Message Too Old, No Replies

Blocking Bots / Scrapers - Possible?

         

SerpsGuy

8:53 am on Oct 1, 2014 (gmt 0)

10+ Year Member



I have dealt with scrapers stealing my content for years, and despite what google says, people stealing your content does work and can hurt the legitimate content owner.

I was sharing this with a buddy of mine today, and he says "isnt there a way to block everyone but bing google and yahoo?".

I dont know, is there a way to do that? I also get traffic from duckduckgo. Anyway to block all bots except the big three and duckduckgo?

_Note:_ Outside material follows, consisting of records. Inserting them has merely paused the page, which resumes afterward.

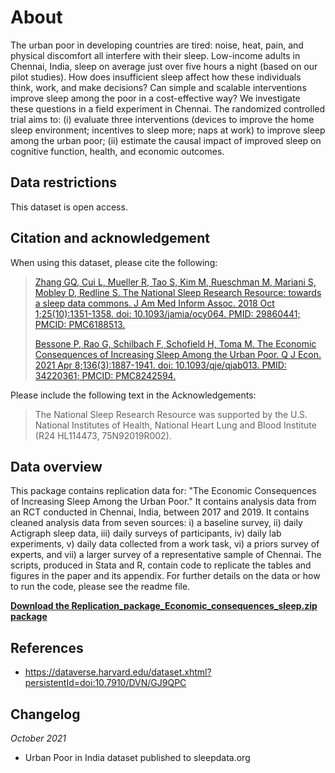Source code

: # About

The urban poor in developing countries are tired: noise, heat, pain, and physical discomfort all interfere with their sleep. Low-income adults in Chennai, India, sleep on average just over five hours a night (based on our pilot studies). How does insufficient sleep affect how these individuals think, work, and make decisions? Can simple and scalable interventions improve sleep among the poor in a cost-effective way? We investigate these questions in a field experiment in Chennai. The randomized controlled trial aims to: (i) evaluate three interventions (devices to improve the home sleep environment; incentives to sleep more; naps at work) to improve sleep among the urban poor; (ii) estimate the causal impact of improved sleep on cognitive function, health, and economic outcomes.

## Data restrictions

This dataset is open access.

## Citation and acknowledgement

When using this dataset, please cite the following:


> [Zhang GQ, Cui L, Mueller R, Tao S, Kim M, Rueschman M, Mariani S, Mobley D, Redline S. The National Sleep Research Resource: towards a sleep data commons. J Am Med Inform Assoc. 2018 Oct 1;25(10):1351-1358. doi: 10.1093/jamia/ocy064. PMID: 29860441; PMCID: PMC6188513.](https://pubmed.ncbi.nlm.nih.gov/29860441/)
>
> [Bessone P, Rao G, Schilbach F, Schofield H, Toma M. The Economic Consequences of Increasing Sleep Among the Urban Poor. Q J Econ. 2021 Apr 8;136(3):1887-1941. doi: 10.1093/qje/qjab013. PMID: 34220361; PMCID: PMC8242594.](https://pubmed.ncbi.nlm.nih.gov/34220361/)

Please include the following text in the Acknowledgements:

> The National Sleep Research Resource was supported by the U.S. National Institutes of Health, National Heart Lung and Blood Institute (R24 HL114473, 75N92019R002).

## Data overview

This package contains replication data for: "The Economic Consequences of Increasing Sleep Among the Urban Poor." It contains analysis data from an RCT conducted in Chennai, India, between 2017 and 2019. It contains cleaned analysis data from seven sources: i) a baseline survey, ii) daily Actigraph sleep data, iii) daily surveys of participants, iv) daily lab experiments, v) daily data collected from a work task, vi) a priors survey of experts, and vii) a larger survey of a representative sample of Chennai. The scripts, produced in Stata and R, contain code to replicate the tables and figures in the paper and its appendix. For further details on the data or how to run the code, please see the readme file.

[**Download the Replication_package_Economic_consequences_sleep.zip package**](:files_path:/Replication_package_Economic_consequences_sleep.zip)

## References

- https://dataverse.harvard.edu/dataset.xhtml?persistentId=doi:10.7910/DVN/GJ9QPC

## Changelog

*October 2021*
- Urban Poor in India dataset published to sleepdata.org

Additionally, if anyone has any good methods for blocking scrapers in general, I will read whatever you share and thank you for the tips.

phranque

9:24 am on Oct 1, 2014 (gmt 0)

WebmasterWorld Administrator 10+ Year Member Top Contributors Of The Month



it's an "arms race".
you can exclude well-behaved bots from crawling URLs using the robots.txt protocol.
you can Forbid (with a 403 status code) recognized scraper user agents and IP addresses that are requesting excluded URLs using the RewriteRule directive's [F] flag or the Deny directive.
once a scraper is willing to use stealth to look like a legitimate visitor you have to take more sophisticated measures to recognize and block scrapers without collateral damage.

not2easy

1:22 pm on Oct 1, 2014 (gmt 0)

WebmasterWorld Administrator 10+ Year Member Top Contributors Of The Month



There is no copy and paste fix because things change, evolve and everyone's server environment is not the same. The simplest way to block robots depends on them showing their credentials at the door, something very easy to fake.

You need to spend time or money to analyze your access logs and learn to identify unwanted behavior patterns. It helps to learn the difference between residential service ISP IP addresses and hosts (or server farms) and keep tabs on the unwanted IPs as they turn up. After a while you should have your own database to help keep track of them all.

There are a few resources here that you can read through: the Apache Documentation pages (found in this forum's Charter) and the Library (link is right next to the Charter) offers many discussions on the topic to help you learn some techniques. SESpiders forum: [webmasterworld.com...] helps you start keeping up with the IP blocks. It is an ongoing process to be effective.